Trudeau likewise decried “conservatives” in a press conference in France while denouncing a recent Alabama law banning abortion as “backsliding on women’s rights,” the CBC reported.

“It’s a shame that we increasingly see conservative governments and conservative politicians taking away rights that have been hard-fought over many, many years by generations of women and male allies,” he said.

The Liberal Party also sent out a fundraising letter Thursday describing the presence of Conservative M.P.s at the March for Life as “alarming,” reported the CBC.

“While some Conservative MPs are trying to reopen that debate by speaking at anti-choice events, screening anti-choice films, or empowering conservative politicians who ‘pledge to make abortion unthinkable in our lifetime,’ Liberals know that women in Canada have the right to make their own health decisions,” stated the fundraiser.

Scheer’s response so far has been to slam Trudeau on Twitter for “hypocrisy” and reiterate that he won’t open the abortion debate.

Monsef, 33, tweeted in response: “Facts matter, and the fact is your caucus members don’t agree with you. So answer this — if a member in your party brings forward a bill to restrict women’s right to choose, how will you direct your party to vote?”

She rebuked the 12 M.P.s in a letter that echoed the Liberal fundraiser for their “unacceptable” behaviour of “attending anti-choice rallies, sponsoring screenings for anti-choice films, or by empowering conservative politicians who pledge ‘to make abortion unthinkable in our lifetime’.”

The last appears to be a reference to 21-year-old Ontario MPP Sam Oosterhoff, who told the May 9 Toronto March for Life rally he and his contemporaries “pledge to fight to make abortion unthinkable in our lifetime.”

Such behaviour demonstrates the Conservative Party of Canada’s “willingness to re-open this debate and roll back women’s rights and autonomy,” Monsef contended.

Her letter underscored the Liberal government’s abortion advocacy under Trudeau, Canada’s most pro-abortion prime minister to date.

“[W]e have taken action to ensure that safe and legal abortion services are available to all Canadian women, including by repealing the outdated section criminalizing abortion in the Criminal Code, investing in groups like Planned Parenthood, and increasing access to Plan B and Mifegymiso across the country,” she wrote.

Monsef also attacked Campaign Life Coalition, which organizes the National March for Life and which just launched its voteprolife.ca website, dedicated to assessing candidates running in the October 21 election.

Monsef followed this with a barrage of tweets slamming each of the Tory M.P.s — David Anderson, Harold Albrecht, Ted Falk, Rachel Harder, Dane Lloyd, Glen Motz, Phil McColeman, Bev Shipley, Kevin Sorenson, Brad Trost, Arnold Viersen, and Dave Van Kesteren — as endorsed by Campaign Life Coalition and therefore “anti-choice” and “anti-women.”

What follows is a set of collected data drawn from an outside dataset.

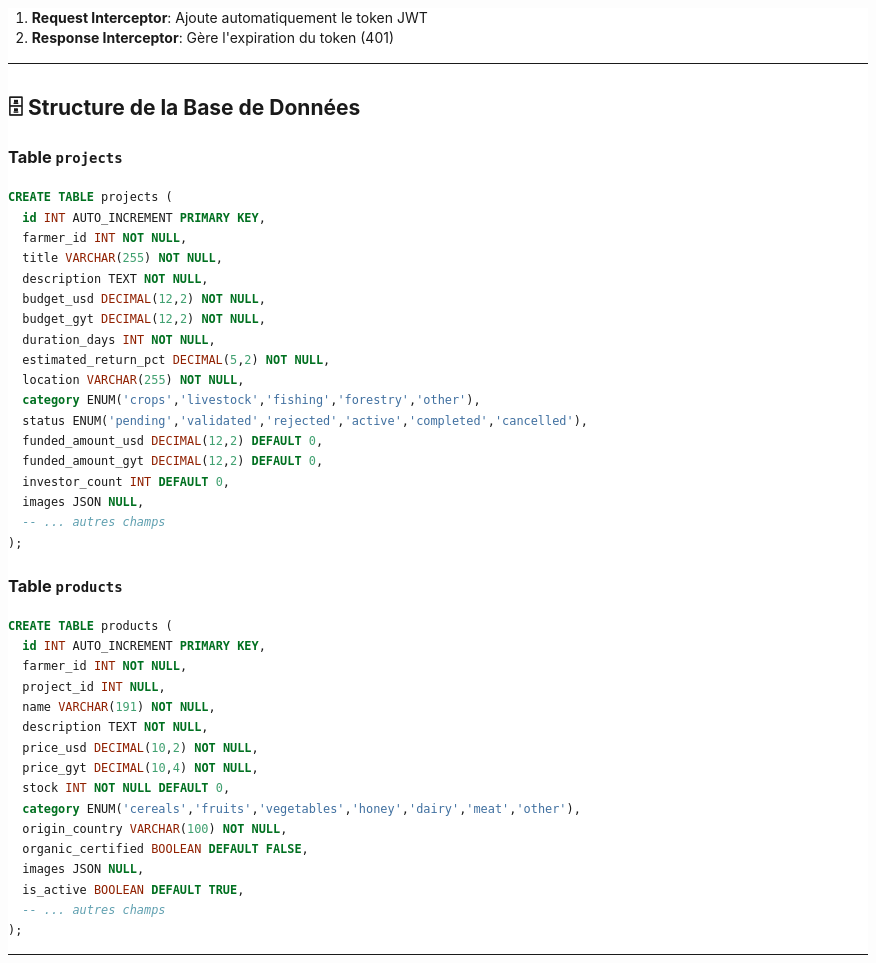 1. **Request Interceptor**: Ajoute automatiquement le token JWT
2. **Response Interceptor**: Gère l'expiration du token (401)

---

## 🗄️ Structure de la Base de Données

### Table `projects`

```sql
CREATE TABLE projects (
  id INT AUTO_INCREMENT PRIMARY KEY,
  farmer_id INT NOT NULL,
  title VARCHAR(255) NOT NULL,
  description TEXT NOT NULL,
  budget_usd DECIMAL(12,2) NOT NULL,
  budget_gyt DECIMAL(12,2) NOT NULL,
  duration_days INT NOT NULL,
  estimated_return_pct DECIMAL(5,2) NOT NULL,
  location VARCHAR(255) NOT NULL,
  category ENUM('crops','livestock','fishing','forestry','other'),
  status ENUM('pending','validated','rejected','active','completed','cancelled'),
  funded_amount_usd DECIMAL(12,2) DEFAULT 0,
  funded_amount_gyt DECIMAL(12,2) DEFAULT 0,
  investor_count INT DEFAULT 0,
  images JSON NULL,
  -- ... autres champs
);
```

### Table `products`

```sql
CREATE TABLE products (
  id INT AUTO_INCREMENT PRIMARY KEY,
  farmer_id INT NOT NULL,
  project_id INT NULL,
  name VARCHAR(191) NOT NULL,
  description TEXT NOT NULL,
  price_usd DECIMAL(10,2) NOT NULL,
  price_gyt DECIMAL(10,4) NOT NULL,
  stock INT NOT NULL DEFAULT 0,
  category ENUM('cereals','fruits','vegetables','honey','dairy','meat','other'),
  origin_country VARCHAR(100) NOT NULL,
  organic_certified BOOLEAN DEFAULT FALSE,
  images JSON NULL,
  is_active BOOLEAN DEFAULT TRUE,
  -- ... autres champs
);
```

---
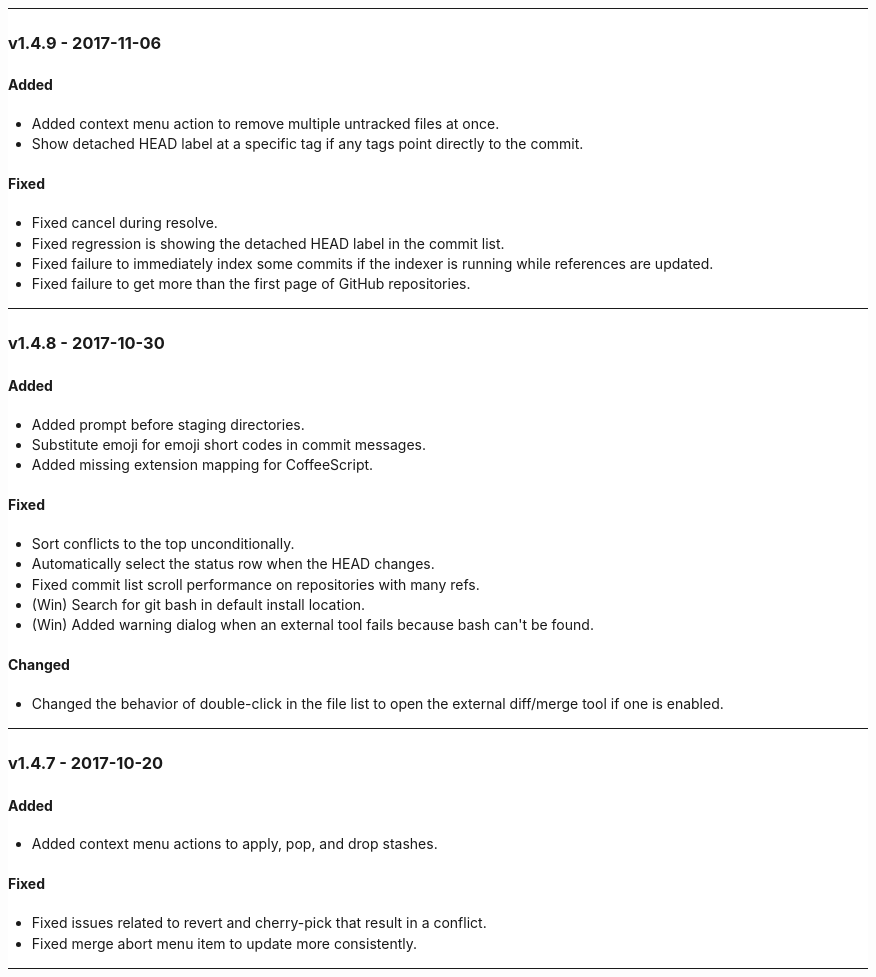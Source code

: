 ----

### v1.4.9 - 2017-11-06

#### Added

* Added context menu action to remove multiple untracked files at once.
* Show detached HEAD label at a specific tag if any tags point directly to the commit.

#### Fixed

* Fixed cancel during resolve.
* Fixed regression is showing the detached HEAD label in the commit list.
* Fixed failure to immediately index some commits if the indexer is running while references are updated.
* Fixed failure to get more than the first page of GitHub repositories.

----

### v1.4.8 - 2017-10-30

#### Added

* Added prompt before staging directories.
* Substitute emoji for emoji short codes in commit messages.
* Added missing extension mapping for CoffeeScript.

#### Fixed

* Sort conflicts to the top unconditionally.
* Automatically select the status row when the HEAD changes.
* Fixed commit list scroll performance on repositories with many refs.
* (Win) Search for git bash in default install location.
* (Win) Added warning dialog when an external tool fails because bash can't be found.

#### Changed

* Changed the behavior of double-click in the file list to open the external diff/merge tool if one is enabled.

----

### v1.4.7 - 2017-10-20

#### Added

* Added context menu actions to apply, pop, and drop stashes.

#### Fixed

* Fixed issues related to revert and cherry-pick that result in a conflict.
* Fixed merge abort menu item to update more consistently.

----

But Monsef and the Liberals “overlook the fact that the law dictates what women, and people in general, can and cannot do with their own bodies all the time, especially when such decisions do harm to another human being, as is unarguably the case with abortion,” says Campaign Life Coalition president Jeff Gunnarson. 

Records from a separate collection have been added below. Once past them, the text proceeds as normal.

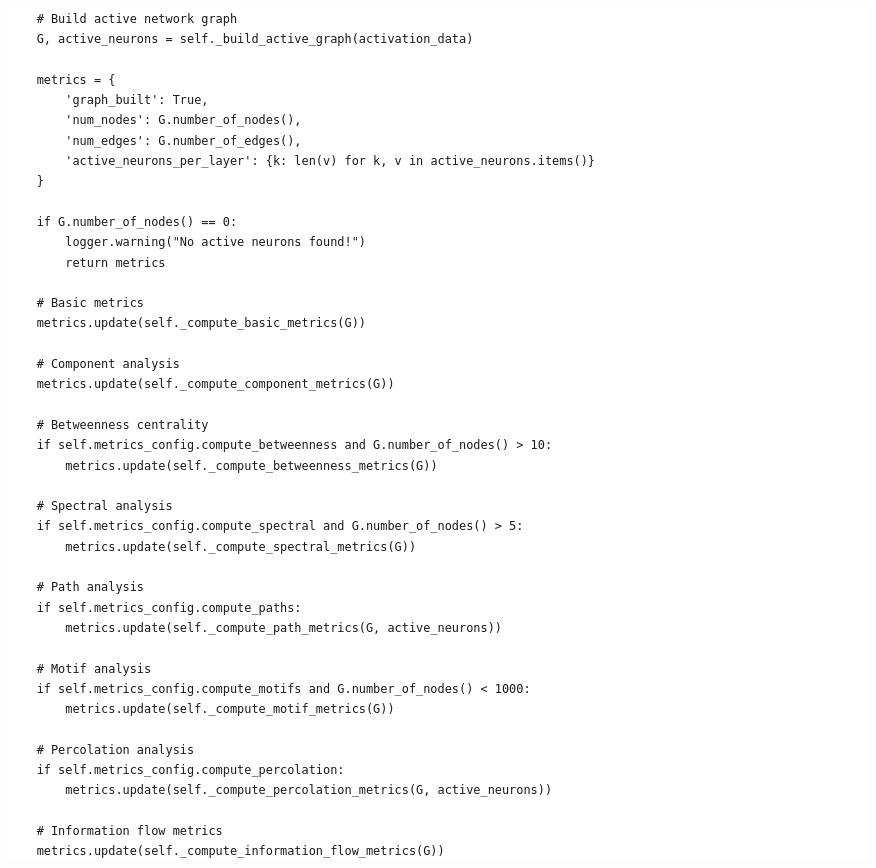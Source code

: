         # Build active network graph
        G, active_neurons = self._build_active_graph(activation_data)
        
        metrics = {
            'graph_built': True,
            'num_nodes': G.number_of_nodes(),
            'num_edges': G.number_of_edges(),
            'active_neurons_per_layer': {k: len(v) for k, v in active_neurons.items()}
        }
        
        if G.number_of_nodes() == 0:
            logger.warning("No active neurons found!")
            return metrics
        
        # Basic metrics
        metrics.update(self._compute_basic_metrics(G))
        
        # Component analysis
        metrics.update(self._compute_component_metrics(G))
        
        # Betweenness centrality
        if self.metrics_config.compute_betweenness and G.number_of_nodes() > 10:
            metrics.update(self._compute_betweenness_metrics(G))
        
        # Spectral analysis
        if self.metrics_config.compute_spectral and G.number_of_nodes() > 5:
            metrics.update(self._compute_spectral_metrics(G))
        
        # Path analysis
        if self.metrics_config.compute_paths:
            metrics.update(self._compute_path_metrics(G, active_neurons))
        
        # Motif analysis
        if self.metrics_config.compute_motifs and G.number_of_nodes() < 1000:
            metrics.update(self._compute_motif_metrics(G))
        
        # Percolation analysis
        if self.metrics_config.compute_percolation:
            metrics.update(self._compute_percolation_metrics(G, active_neurons))
        
        # Information flow metrics
        metrics.update(self._compute_information_flow_metrics(G))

He sees Monsef’s letter as a call to action.

“I would like to thank MP Maryam Monsef for reminding voters what the Liberal Party has done to push abortion overseas and within Canada, and exactly how much they detest pro-lifers,” Gunnarson said.

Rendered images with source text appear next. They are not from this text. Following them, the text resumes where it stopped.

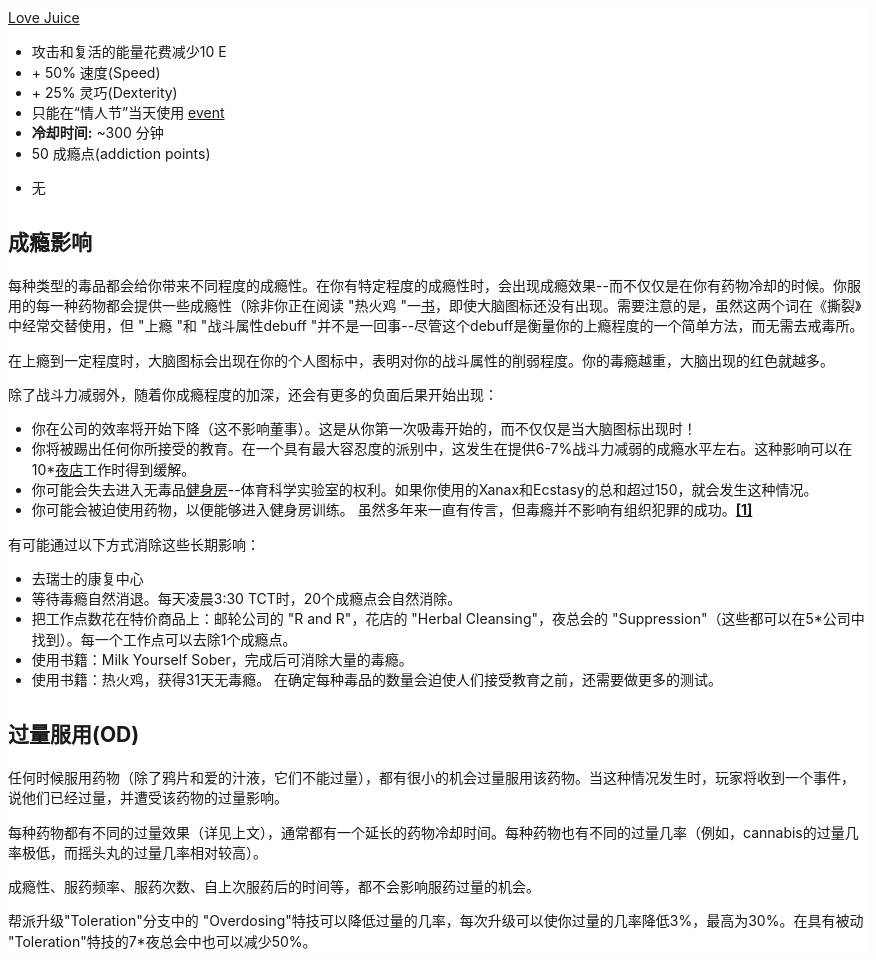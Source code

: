 <tr>
<td colspan="2"><a href="/wiki/Love_Juice" title="Love Juice">Love Juice</a>
</td></tr>
<tr>
<td>
<ul><li>攻击和复活的能量花费减少10 E</li>
<li>+ 50% 速度(Speed)</li>
<li>+ 25% 灵巧(Dexterity)</li>
<li>只能在“情人节”当天使用 <a href="/wiki/Current_Events" title="Current Events">event</a></li>
<li><b>冷却时间:</b> ~300 分钟</li>
<li>50 成瘾点(addiction points)</li></ul>
</td>
<td>
<ul><li>无</li></ul>
</td></tr></tbody></table>

## 成瘾影响

每种类型的毒品都会给你带来不同程度的成瘾性。在你有特定程度的成瘾性时，会出现成瘾效果--而不仅仅是在你有药物冷却的时候。你服用的每一种药物都会提供一些成瘾性（除非你正在阅读 "热火鸡 "一[书]('https://wiki.torn.com/wiki/Books')，即使大脑图标还没有出现。需要注意的是，虽然这两个词在《撕裂》中经常交替使用，但 "上瘾 "和 "战斗属性debuff "并不是一回事--尽管这个debuff是衡量你的上瘾程度的一个简单方法，而无需去戒毒所。

在上瘾到一定程度时，大脑图标会出现在你的个人图标中，表明对你的战斗属性的削弱程度。你的毒瘾越重，大脑出现的红色就越多。

除了战斗力减弱外，随着你成瘾程度的加深，还会有更多的负面后果开始出现：

- 你在公司的效率将开始下降（这不影响董事）。这是从你第一次吸毒开始的，而不仅仅是当大脑图标出现时！
- 你将被踢出任何你所接受的教育。在一个具有最大容忍度的派别中，这发生在提供6-7%战斗力减弱的成瘾水平左右。这种影响可以在10*[夜店]('https://wiki.torn.com/wiki/Nightclub')工作时得到缓解。
- 你可能会失去进入无毒品[健身房](3.-jian-shen-fang.md)--体育科学实验室的权利。如果你使用的Xanax和Ecstasy的总和超过150，就会发生这种情况。
- 你可能会被迫使用药物，以便能够进入健身房训练。
虽然多年来一直有传言，但毒瘾并不影响有组织犯罪的成功。[**[1]**](#link-1 ":id=ref-1")


有可能通过以下方式消除这些长期影响：

- 去瑞士的康复中心
- 等待毒瘾自然消退。每天凌晨3:30 TCT时，20个成瘾点会自然消除。
- 把工作点数花在特价商品上：邮轮公司的 "R and R"，花店的 "Herbal Cleansing"，夜总会的 "Suppression"（这些都可以在5*公司中找到）。每一个工作点可以去除1个成瘾点。
- 使用书籍：Milk Yourself Sober，完成后可消除大量的毒瘾。
- 使用书籍：热火鸡，获得31天无毒瘾。
在确定每种毒品的数量会迫使人们接受教育之前，还需要做更多的测试。

## 过量服用(OD)

任何时候服用药物（除了鸦片和爱的汁液，它们不能过量），都有很小的机会过量服用该药物。当这种情况发生时，玩家将收到一个事件，说他们已经过量，并遭受该药物的过量影响。

每种药物都有不同的过量效果（详见上文），通常都有一个延长的药物冷却时间。每种药物也有不同的过量几率（例如，cannabis的过量几率极低，而摇头丸的过量几率相对较高）。

成瘾性、服药频率、服药次数、自上次服药后的时间等，都不会影响服药过量的机会。

帮派升级"Toleration"分支中的 "Overdosing"特技可以降低过量的几率，每次升级可以使你过量的几率降低3%，最高为30%。在具有被动 "Toleration"特技的7*夜总会中也可以减少50%。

“Let her comments be a motivation for all Canadian pro-lifers to volunteer for nearby pro-life candidates this upcoming general election, and a reminder that it is never permissible to vote for a candidate who supports a human rights injustice like abortion,” he told LifeSiteNews.

As for Scheer, Campaign Life’s voteprolife.ca gives him a “C” rating.

But Gunnarson hopes the Conservative leader may yet use the Liberals’ “persecution” of pro-life M.P.s as an opportunity “to reaffirm that every human being deserves human rights,” he said.

“The reality is the abortion debate is already open, and Scheer should welcome that, and not permit himself or any of his caucus members to be bullied by the Liberals,” he said.

Gunnarson urged pro-lifers to get involved and help pro-life candidates get elected to Canada’s Parliament October 21, and to check voteprolife.ca for updates.